In Ayuverda, which is the sister science to Yoga, I am predominantly a Vata person. I can explain this more in a different post, or you can look it up…but to explain briefly: Ayuverda is a method of characterizing everything in the universe, and there are three Doshas that can be used to describe it all in a very detailed manner. Everything has all three Doshas, but sometimes one is more prominent. Vata is only one of the Doshas, and in regards to how this Dosha appears in people, it includes being tall and slim, physically cold, creative, and idealistic. Some of the things that imbalance a Vata person are a lack of schedule, stress, and instability. I have been experiencing all three.
While I have stability in the sense that I have a roof over my head, clean water, and food, everything else in my life feels unstable. It’s the dance that all twenty-somethings that graduate from college have to do, and I feel like if someone were to rate my performance thus far, it’d be a lackluster rating.
The lack of a schedule, while everyone else is busy with school and/or work, is really getting to me now that my sister went back to school. For the first time since I was born, I’m living at home with only my parents around. It’s kind of weird honestly…so I’ve been spending a lot of time in my room.
There have been perks with that though because I’ve finally been making progress with my room. My mom bought me some new furniture to store items in and my room feels so much more peaceful. I have to tidy up my floor now and then do some more minor organizing, but I plan to get the biggest stuff finished this week. I will share pictures soon.
Aside from cleaning my room, I’ve also been reading daily before I go to sleep instead of wasting time on social media. I have finished three books I had half-read: The Period Repair Manual by Lara Briden, The Untethered Soul by Michael Singer, and The Handmaid’s Tale by Margaret Atwood. I plan to finish Don Quixote next, although it may take more time considering how large the book is.
The only tasks on my schedule lately are job interviews, which is super stressful. All of my interviews have been phone interviews so I don’t have to go anywhere and I also haven’t been getting dressed for the day because I spend so much of my time at home. My interviews seem to be going well for the most part. I did have a terrible interview experience though…perhaps I’ll talk more about that in a different post.

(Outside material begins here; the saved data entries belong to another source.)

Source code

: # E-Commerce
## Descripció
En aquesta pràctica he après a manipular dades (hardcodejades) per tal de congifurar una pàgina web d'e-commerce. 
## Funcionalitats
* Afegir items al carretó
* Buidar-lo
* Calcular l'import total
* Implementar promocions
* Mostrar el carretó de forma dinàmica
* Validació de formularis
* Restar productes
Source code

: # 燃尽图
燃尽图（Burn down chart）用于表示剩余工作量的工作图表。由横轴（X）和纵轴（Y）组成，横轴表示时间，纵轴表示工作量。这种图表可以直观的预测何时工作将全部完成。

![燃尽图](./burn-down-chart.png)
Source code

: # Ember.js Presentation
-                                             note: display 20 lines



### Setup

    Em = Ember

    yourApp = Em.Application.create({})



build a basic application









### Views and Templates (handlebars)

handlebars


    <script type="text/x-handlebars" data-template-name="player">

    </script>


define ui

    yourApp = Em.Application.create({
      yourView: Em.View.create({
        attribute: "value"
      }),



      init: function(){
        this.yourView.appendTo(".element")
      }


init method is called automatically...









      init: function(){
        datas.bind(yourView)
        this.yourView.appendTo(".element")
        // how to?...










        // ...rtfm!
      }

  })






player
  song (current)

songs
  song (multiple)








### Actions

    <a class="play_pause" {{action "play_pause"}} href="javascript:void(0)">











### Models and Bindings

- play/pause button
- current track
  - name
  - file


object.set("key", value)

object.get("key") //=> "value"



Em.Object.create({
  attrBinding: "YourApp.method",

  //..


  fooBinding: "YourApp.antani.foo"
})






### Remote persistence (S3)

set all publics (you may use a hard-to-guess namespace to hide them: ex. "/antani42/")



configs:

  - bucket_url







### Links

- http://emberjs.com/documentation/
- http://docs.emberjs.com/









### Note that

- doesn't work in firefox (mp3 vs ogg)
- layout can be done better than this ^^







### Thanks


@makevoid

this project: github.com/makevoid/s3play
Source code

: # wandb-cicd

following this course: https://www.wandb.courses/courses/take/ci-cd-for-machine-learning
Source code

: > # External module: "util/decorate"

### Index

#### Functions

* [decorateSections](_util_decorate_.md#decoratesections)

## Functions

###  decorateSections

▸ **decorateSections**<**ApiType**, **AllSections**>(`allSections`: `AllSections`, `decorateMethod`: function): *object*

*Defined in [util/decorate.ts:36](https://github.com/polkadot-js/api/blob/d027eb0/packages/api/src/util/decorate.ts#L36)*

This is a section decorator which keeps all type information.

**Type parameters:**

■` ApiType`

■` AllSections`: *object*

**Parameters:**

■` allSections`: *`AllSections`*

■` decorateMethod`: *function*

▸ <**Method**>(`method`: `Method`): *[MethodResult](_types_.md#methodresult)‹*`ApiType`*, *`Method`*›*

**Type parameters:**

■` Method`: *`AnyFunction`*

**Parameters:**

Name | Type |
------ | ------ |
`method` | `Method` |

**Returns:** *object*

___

I know I have said this before, but maybe it really is time to look for part-time work? At this point, based off of my interviews, I won’t be working until October 1st at the earliest, but that’s assuming I get second-interviews and then a job offer before then. If that doesn’t happen, I may end up not working until December, January, or even later. Ideally, I’d like my part-time work to be yoga related…but considering how volatile my self-esteem is these days, it’s so hard to put myself out there face-to-face with someone. My girlfriend recommended I put teaching yoga on the back-burner for now because when the time is right for me to teach, I will be able to teach. I do have a yoga audition today though…but yeah maybe I’ll hold off on it for a while.
It feels like I’m just “holding off” on everything. I’m postponing taking the GRE, applying to grad schools, and thus, attending grad school. I am also postponing getting a yoga job and it seems like the universe has decided for me that I am postponing working full-time for at least another month.
People don’t talk truthfully enough about the frustration, depression, and self-doubt that comes with graduating from college and then trying to get a job. I feel like people only talk about those feelings in hindsight once they get a job, so their perspective on the situation is different at that point. They see their challenges through rose-colored glasses because they had overcome the job-hunting challenge.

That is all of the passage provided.